Hell Squad is a 1958 American World War II film, produced, written and directed by Burt Topper. It was his very first film. AIP originally released the film as a double feature with Tank Battalion.

==Plot==
During World War II, a squad of five American soldiers become lost in Tunisia and are killed one by one in fights with German units. Finally only one man, Private Russo, is left, in the midst of a mine field, together with a German officer, locked in a stalemate. Russo has water, while the German claims to have a map revealing the mine positions.

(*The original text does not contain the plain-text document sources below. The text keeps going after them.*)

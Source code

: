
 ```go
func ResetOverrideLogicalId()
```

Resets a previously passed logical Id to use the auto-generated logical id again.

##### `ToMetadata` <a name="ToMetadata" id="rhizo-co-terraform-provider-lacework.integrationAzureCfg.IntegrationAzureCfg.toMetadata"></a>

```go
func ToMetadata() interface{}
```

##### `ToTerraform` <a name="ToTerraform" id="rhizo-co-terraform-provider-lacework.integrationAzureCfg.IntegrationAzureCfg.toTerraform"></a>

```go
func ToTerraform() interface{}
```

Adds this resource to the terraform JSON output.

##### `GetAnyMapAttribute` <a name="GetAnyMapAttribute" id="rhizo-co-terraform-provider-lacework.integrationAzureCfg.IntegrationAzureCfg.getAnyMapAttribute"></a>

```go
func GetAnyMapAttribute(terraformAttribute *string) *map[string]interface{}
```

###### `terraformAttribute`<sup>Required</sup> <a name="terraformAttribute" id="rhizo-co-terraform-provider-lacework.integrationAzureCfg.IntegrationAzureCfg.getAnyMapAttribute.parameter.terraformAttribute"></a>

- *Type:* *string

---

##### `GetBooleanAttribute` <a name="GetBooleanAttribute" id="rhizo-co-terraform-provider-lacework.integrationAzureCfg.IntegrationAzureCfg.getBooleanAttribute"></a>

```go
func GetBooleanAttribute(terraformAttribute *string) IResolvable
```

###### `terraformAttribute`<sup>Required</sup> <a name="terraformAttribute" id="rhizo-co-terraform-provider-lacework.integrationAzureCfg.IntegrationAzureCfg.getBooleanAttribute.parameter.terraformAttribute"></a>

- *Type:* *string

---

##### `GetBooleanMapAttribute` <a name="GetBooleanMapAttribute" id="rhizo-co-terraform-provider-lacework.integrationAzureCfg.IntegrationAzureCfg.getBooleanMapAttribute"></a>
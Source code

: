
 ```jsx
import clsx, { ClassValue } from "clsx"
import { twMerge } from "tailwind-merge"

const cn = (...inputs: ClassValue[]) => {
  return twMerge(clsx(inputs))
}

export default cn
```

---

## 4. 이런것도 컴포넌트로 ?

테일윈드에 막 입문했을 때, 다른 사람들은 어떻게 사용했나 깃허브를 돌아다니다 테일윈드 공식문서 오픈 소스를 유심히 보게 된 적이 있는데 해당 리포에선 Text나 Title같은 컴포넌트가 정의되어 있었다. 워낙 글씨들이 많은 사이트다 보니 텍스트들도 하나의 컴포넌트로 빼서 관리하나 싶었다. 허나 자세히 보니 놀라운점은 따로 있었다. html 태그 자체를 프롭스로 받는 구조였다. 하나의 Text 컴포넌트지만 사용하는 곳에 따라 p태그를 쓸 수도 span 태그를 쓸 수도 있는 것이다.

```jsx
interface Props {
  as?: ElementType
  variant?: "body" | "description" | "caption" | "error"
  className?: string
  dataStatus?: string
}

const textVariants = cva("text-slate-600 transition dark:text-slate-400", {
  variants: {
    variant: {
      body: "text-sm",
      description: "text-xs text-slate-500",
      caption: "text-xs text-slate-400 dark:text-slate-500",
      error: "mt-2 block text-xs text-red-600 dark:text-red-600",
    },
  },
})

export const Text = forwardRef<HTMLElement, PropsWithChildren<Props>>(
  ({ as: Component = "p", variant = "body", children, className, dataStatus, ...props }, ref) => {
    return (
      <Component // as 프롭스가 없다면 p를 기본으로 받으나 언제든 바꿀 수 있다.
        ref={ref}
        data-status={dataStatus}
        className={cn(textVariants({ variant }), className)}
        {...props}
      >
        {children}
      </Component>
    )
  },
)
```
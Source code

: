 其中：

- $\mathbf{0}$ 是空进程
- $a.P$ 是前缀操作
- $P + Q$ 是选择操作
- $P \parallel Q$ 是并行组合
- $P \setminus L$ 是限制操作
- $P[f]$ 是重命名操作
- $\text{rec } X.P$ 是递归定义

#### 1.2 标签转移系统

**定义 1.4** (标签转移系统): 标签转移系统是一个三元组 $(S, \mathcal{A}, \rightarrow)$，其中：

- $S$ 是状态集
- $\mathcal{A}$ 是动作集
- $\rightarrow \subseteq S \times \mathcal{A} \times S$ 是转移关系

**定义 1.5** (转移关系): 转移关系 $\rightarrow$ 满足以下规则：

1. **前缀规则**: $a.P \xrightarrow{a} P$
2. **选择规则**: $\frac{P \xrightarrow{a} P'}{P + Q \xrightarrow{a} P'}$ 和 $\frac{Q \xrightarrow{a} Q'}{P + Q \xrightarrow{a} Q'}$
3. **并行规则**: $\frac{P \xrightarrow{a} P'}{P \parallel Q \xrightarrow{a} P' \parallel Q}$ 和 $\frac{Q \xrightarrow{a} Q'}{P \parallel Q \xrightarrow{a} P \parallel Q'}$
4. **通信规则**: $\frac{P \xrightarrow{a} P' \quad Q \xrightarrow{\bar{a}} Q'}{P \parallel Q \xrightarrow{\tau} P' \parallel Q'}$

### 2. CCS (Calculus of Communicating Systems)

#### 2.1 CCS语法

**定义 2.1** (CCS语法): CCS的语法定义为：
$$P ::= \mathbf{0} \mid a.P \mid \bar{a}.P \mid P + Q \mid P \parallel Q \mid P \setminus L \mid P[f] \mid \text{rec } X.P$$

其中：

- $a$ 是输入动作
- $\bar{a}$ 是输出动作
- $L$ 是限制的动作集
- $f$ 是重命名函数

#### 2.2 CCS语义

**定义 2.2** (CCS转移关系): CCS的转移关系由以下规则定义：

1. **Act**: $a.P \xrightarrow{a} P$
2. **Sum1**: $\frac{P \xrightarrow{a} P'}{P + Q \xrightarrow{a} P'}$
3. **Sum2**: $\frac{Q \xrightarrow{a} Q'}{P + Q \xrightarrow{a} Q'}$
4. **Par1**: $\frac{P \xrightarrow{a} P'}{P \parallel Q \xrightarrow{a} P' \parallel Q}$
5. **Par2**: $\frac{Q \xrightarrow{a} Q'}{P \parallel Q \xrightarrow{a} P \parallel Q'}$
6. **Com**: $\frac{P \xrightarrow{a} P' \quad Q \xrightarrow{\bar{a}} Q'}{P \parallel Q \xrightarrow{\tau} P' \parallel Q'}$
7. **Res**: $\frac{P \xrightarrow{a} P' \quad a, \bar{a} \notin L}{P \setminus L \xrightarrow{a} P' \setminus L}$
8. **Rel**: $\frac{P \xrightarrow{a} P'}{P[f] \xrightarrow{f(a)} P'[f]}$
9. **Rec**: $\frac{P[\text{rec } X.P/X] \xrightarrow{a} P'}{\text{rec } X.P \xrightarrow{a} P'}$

So Russo agrees to swap water for the map, but the German officer tries to double-cross him.

==Main cast==
- Wally Campo as Private Russo
- Brandon Carroll as German Officer
- Fred Gavlin as Sergeant Clemens
- Gregg Stewart as Private Nelson
- Leon Schrier as Private Roth
- Cecil Addis as Private Lippy

==Production and release==
The film was shot in Indio, California in 1957 on 16mm. Shooting took six months and was done mostly on weekends. It cost Topper $11,500 to make.

The film was originally titled The Ground They Walk, but was retitled Hell Squad when American International Pictures bought the cinema distribution rights.
It was released in July 1958 as part of a double feature with the Korean War film Tank Battalion.